Determination of molecular alignment tensors without backbone resonance assignment: Aid to rapid analysis of protein-protein interactions.

Based on high-resolution structures of the free molecules accurate determination of structures of protein complexes by NMR spectroscopy is possible using residual dipolar couplings. In order, however, to be able to apply these methods, protein backbone resonances have to be assigned first. This NMR assignment process is particularly difficult and time consuming for protein sizes above 20 kDa. Here we show that, when NMR resonances belonging to a specific amino acid type are selected either by amino acid specific labeling, by their characteristic Calpha/Cbeta chemical shifts or by dedicated NMR experiments, molecular alignment tensors of proteins up to 80 kDa can be determined without prior backbone resonance assignment.

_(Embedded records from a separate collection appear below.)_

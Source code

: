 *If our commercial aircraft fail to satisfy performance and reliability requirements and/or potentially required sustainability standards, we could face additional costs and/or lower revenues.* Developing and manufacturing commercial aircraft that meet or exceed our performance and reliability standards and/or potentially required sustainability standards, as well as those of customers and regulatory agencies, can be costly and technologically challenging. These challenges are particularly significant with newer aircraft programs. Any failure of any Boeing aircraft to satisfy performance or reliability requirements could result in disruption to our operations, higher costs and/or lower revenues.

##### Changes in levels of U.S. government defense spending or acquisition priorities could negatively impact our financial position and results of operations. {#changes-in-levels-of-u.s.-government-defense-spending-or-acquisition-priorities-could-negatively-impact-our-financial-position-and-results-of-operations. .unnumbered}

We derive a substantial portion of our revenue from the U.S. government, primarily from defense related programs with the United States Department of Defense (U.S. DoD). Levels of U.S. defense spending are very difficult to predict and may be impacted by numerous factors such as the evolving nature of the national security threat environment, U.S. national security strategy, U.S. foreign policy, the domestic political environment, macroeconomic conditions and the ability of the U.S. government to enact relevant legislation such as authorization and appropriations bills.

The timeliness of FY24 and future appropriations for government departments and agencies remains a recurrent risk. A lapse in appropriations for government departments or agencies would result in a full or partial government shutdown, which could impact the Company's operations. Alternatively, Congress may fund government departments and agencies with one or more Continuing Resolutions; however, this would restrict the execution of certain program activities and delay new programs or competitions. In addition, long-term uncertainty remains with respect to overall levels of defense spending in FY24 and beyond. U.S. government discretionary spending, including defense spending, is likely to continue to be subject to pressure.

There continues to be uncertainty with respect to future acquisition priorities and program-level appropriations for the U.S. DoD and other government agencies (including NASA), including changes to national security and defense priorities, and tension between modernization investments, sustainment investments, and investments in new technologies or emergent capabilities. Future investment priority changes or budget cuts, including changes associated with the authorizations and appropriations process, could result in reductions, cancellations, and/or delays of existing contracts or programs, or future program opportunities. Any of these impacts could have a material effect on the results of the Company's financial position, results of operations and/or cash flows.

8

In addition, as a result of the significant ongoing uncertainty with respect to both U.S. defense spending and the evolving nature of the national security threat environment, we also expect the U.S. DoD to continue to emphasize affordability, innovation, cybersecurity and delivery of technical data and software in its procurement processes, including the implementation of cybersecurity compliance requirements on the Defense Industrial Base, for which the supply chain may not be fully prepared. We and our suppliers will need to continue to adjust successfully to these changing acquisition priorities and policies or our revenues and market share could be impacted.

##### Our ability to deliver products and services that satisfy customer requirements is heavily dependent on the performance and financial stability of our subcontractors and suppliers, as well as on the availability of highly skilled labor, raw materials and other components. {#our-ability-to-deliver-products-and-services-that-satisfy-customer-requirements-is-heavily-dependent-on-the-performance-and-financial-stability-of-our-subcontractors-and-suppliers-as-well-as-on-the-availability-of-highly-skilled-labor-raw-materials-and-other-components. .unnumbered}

This offers the opportunity to greatly accelerate determination of three-dimensional structures of protein-protein and protein-ligand complexes, and validation of multimeric states of proteins. Moreover, exhaustive back-calculation can be performed using only 1DNH couplings. Therefore, it avoids expensive 13C-labeling and it gives access to orientational information for large proteins that strongly aggregate at concentrations above 50 microM, i.e., experimental conditions where 3D triple resonance experiments are not sensitive enough to allow backbone resonance assignment.